This year's assassination of top Iranian general Qasem Soleimani was "an extraordinarily dangerous act", Iran's Press TV cites renowned US linguist and philosopher Noam Chomsky as saying.
According to him, "nothing like that happened during the Second World War or during the Cold War".
The 91-year-old luminary also argued that Soleimani's assassination was "as if Iran had decided to murder [US Secretary of State] Mike Pompeo and a major general along with him at the Mexico City International Airport".

Chomsky pointed to the "astonishing" fact that the general's killing is "praised" in the US, which he said "shows how extreme the internal assumption is, that the United States is a rouge state, which has nothing to do with international law or obligations".
In light of this, the US professor also touched upon the US withdrawal from the 2015 Iran nuclear deal, also known as the Joint Comprehensive Plan of Action (JCPOA), in 2018.
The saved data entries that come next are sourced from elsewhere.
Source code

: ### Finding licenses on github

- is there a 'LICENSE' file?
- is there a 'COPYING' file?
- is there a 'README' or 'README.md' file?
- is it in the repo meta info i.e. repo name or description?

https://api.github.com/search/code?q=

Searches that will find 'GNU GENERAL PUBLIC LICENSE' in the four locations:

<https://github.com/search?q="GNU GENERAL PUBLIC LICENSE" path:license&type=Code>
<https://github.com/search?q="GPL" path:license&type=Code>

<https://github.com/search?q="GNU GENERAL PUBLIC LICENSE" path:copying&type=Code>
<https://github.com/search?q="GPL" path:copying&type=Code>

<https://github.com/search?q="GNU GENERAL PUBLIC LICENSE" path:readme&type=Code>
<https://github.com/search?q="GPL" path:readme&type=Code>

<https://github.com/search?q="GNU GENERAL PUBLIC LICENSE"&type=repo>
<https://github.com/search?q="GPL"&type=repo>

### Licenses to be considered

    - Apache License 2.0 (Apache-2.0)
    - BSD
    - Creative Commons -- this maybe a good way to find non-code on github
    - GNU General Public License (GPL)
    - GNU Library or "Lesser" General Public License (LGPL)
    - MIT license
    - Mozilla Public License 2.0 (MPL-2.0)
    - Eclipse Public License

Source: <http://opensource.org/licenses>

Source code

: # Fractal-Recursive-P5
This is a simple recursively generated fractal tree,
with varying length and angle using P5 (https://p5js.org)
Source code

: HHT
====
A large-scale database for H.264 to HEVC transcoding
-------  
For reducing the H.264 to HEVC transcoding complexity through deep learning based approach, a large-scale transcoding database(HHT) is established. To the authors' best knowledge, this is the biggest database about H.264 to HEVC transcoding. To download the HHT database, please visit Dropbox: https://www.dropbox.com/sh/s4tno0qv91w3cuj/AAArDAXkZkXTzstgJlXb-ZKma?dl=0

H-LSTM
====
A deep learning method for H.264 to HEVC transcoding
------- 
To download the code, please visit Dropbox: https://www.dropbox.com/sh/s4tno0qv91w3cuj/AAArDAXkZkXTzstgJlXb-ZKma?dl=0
He described the move as a "violation of international law", and counter to UN Security Council Resolution 2231 authorising the Iran deal.
US-Iranian Tensions
Soleimani and senior Iraqi militia commander Abu Mahdi al-Muhandis were killed in a US drone strike on their car at the Baghdad International Airport on 3 January, in an attack authorised by President Donald Trump.
This led to a major escalation of tensions between Tehran and Washington, with Iran officially responding by launching air strikes against two Iraqi military bases housing US troops.
US-Iranian tensions have persisted since 8 May 2018, when President Trump announced Washington's unilateral exit from the JCPOA, also reinstating harsh economic sanctions against Tehran. Exactly a year later, Tehran declared that it would start scaling down its key JCPOA commitments.